Exercise instructions: What lines below mention the word "readme"? Copy each one.

Extracted data entries:
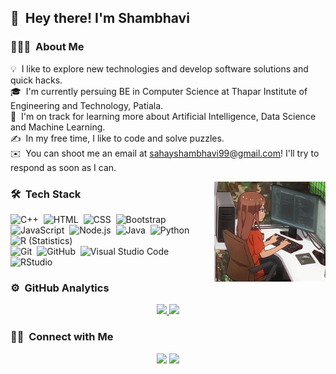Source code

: ## 👋 &nbsp;Hey there! I'm Shambhavi
### 👨🏻‍💻 &nbsp;About Me
💡 &nbsp;I like to explore new technologies and develop software solutions and quick hacks.\
🎓 &nbsp;I'm currently persuing BE in Computer Science at Thapar Institute of Engineering and Technology, Patiala.\
🌱 &nbsp;I'm on track for learning more about Artificial Intelligence, Data Science and Machine Learning.\
✍️ &nbsp;In my free time, I like to code and solve puzzles.\
✉️ &nbsp;You can shoot me an email at sahayshambhavi99@gmail.com! I'll try to respond as soon as I can.

<img height="160em" alt="Night Coding" src="https://github.com/iamshambhavi/iamshambhavi/blob/master/Assets/GirlWhoCode.gif" align="right"/>

### 🛠 &nbsp;Tech Stack

![C++](https://img.shields.io/badge/-C++-333333?style=flat&logo=C%2B%2B&logoColor=00599C)&nbsp;
![HTML](https://img.shields.io/badge/-HTML-333333?style=flat&logo=HTML5)&nbsp;
![CSS](https://img.shields.io/badge/-CSS-333333?style=flat&logo=CSS3&logoColor=1572B6)&nbsp;
![Bootstrap](https://img.shields.io/badge/-Bootstrap-333333?style=flat&logo=bootstrap&logoColor=563D7C)\
![JavaScript](https://img.shields.io/badge/-JavaScript-333333?style=flat&logo=javascript)&nbsp;
![Node.js](https://img.shields.io/badge/-Node.js-333333?style=flat&logo=node.js)&nbsp;
![Java](https://img.shields.io/badge/-Java-333333?style=flat&logo=Java&logoColor=FFA518)&nbsp;
![Python](https://img.shields.io/badge/-Python-333333?style=flat&logo=python)&nbsp;
![R (Statistics)](https://img.shields.io/badge/-R-333333?style=flat&logo=R&logoColor=276DC3)\
![Git](https://img.shields.io/badge/-Git-333333?style=flat&logo=git)&nbsp;
![GitHub](https://img.shields.io/badge/-GitHub-333333?style=flat&logo=github)&nbsp;
![Visual Studio Code](https://img.shields.io/badge/-Visual%20Studio%20Code-333333?style=flat&logo=visual-studio-code&logoColor=007ACC)&nbsp;
![RStudio](https://img.shields.io/badge/-RStudio-333333?style=flat&logo=rstudio)&nbsp;

### ⚙️ &nbsp;GitHub Analytics

<p align="center">
<a href="https://github.com/iamshambhavi">
  <img height="160em" src="https://github-readme-stats-eight-theta.vercel.app/api?username=iamshambhavi&show_icons=true&theme=vue-dark&include_all_commits=true&count_private=true" />
<img height="160em" src="https://github-readme-stats-eight-theta.vercel.app/api/top-langs/?username=iamshambhavi&layout=compact&exclude_lang=java+r&theme=vue-dark" />
</a>
</p>

### 🤝🏻 &nbsp;Connect with Me

<p align="center">
<a href="https://linkedin.com/in/shambhavisahay"><img src="https://img.shields.io/badge/-Shambhavi%20Sahay-0077B5?style=flat-square&logo=Linkedin&logoColor=white"/></a>
<a href="mailto:sahayshambhavi99@gmail.com"><img src="https://img.shields.io/badge/-sahayshambhavi99@gmail.com-D14836?style=flat-square&logo=Gmail&logoColor=white"/></a>
</p>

Expected output:
  <img height="160em" src="https://github-readme-stats-eight-theta.vercel.app/api?username=iamshambhavi&show_icons=true&theme=vue-dark&include_all_commits=true&count_private=true" />
<img height="160em" src="https://github-readme-stats-eight-theta.vercel.app/api/top-langs/?username=iamshambhavi&layout=compact&exclude_lang=java+r&theme=vue-dark" />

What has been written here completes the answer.